START THE RECORDS

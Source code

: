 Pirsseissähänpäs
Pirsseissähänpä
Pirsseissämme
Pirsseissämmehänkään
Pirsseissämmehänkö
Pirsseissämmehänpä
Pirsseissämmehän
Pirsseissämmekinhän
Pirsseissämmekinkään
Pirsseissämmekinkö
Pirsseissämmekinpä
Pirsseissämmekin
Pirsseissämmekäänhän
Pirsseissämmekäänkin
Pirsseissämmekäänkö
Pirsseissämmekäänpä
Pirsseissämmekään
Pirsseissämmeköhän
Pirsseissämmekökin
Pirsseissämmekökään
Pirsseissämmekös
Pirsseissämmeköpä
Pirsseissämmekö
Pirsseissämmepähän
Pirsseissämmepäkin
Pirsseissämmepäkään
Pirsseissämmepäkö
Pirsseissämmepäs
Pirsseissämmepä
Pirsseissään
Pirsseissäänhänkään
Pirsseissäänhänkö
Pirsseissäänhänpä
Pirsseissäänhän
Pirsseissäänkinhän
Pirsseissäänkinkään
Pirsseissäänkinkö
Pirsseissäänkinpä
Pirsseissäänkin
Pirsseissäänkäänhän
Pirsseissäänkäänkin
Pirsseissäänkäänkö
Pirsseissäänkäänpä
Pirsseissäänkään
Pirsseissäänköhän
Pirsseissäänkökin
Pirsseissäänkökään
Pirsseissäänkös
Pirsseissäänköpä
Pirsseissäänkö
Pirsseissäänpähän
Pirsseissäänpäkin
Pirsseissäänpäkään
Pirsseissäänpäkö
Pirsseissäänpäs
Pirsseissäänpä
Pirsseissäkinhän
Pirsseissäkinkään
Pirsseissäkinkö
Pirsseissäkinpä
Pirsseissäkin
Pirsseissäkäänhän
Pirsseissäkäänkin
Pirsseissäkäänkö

END THE RECORDS

AIM OF THE EXERCISE:
In full and exactly as written, reproduce the records above.

TASK ANSWER:
Source code

: Pirsseissähänpäs
Pirsseissähänpä
Pirsseissämme
Pirsseissämmehänkään
Pirsseissämmehänkö
Pirsseissämmehänpä
Pirsseissämmehän
Pirsseissämmekinhän
Pirsseissämmekinkään
Pirsseissämmekinkö
Pirsseissämmekinpä
Pirsseissämmekin
Pirsseissämmekäänhän
Pirsseissämmekäänkin
Pirsseissämmekäänkö
Pirsseissämmekäänpä
Pirsseissämmekään
Pirsseissämmeköhän
Pirsseissämmekökin
Pirsseissämmekökään
Pirsseissämmekös
Pirsseissämmeköpä
Pirsseissämmekö
Pirsseissämmepähän
Pirsseissämmepäkin
Pirsseissämmepäkään
Pirsseissämmepäkö
Pirsseissämmepäs
Pirsseissämmepä
Pirsseissään
Pirsseissäänhänkään
Pirsseissäänhänkö
Pirsseissäänhänpä
Pirsseissäänhän
Pirsseissäänkinhän
Pirsseissäänkinkään
Pirsseissäänkinkö
Pirsseissäänkinpä
Pirsseissäänkin
Pirsseissäänkäänhän
Pirsseissäänkäänkin
Pirsseissäänkäänkö
Pirsseissäänkäänpä
Pirsseissäänkään
Pirsseissäänköhän
Pirsseissäänkökin
Pirsseissäänkökään
Pirsseissäänkös
Pirsseissäänköpä
Pirsseissäänkö
Pirsseissäänpähän
Pirsseissäänpäkin
Pirsseissäänpäkään
Pirsseissäänpäkö
Pirsseissäänpäs
Pirsseissäänpä
Pirsseissäkinhän
Pirsseissäkinkään
Pirsseissäkinkö
Pirsseissäkinpä
Pirsseissäkin
Pirsseissäkäänhän
Pirsseissäkäänkin
Pirsseissäkäänkö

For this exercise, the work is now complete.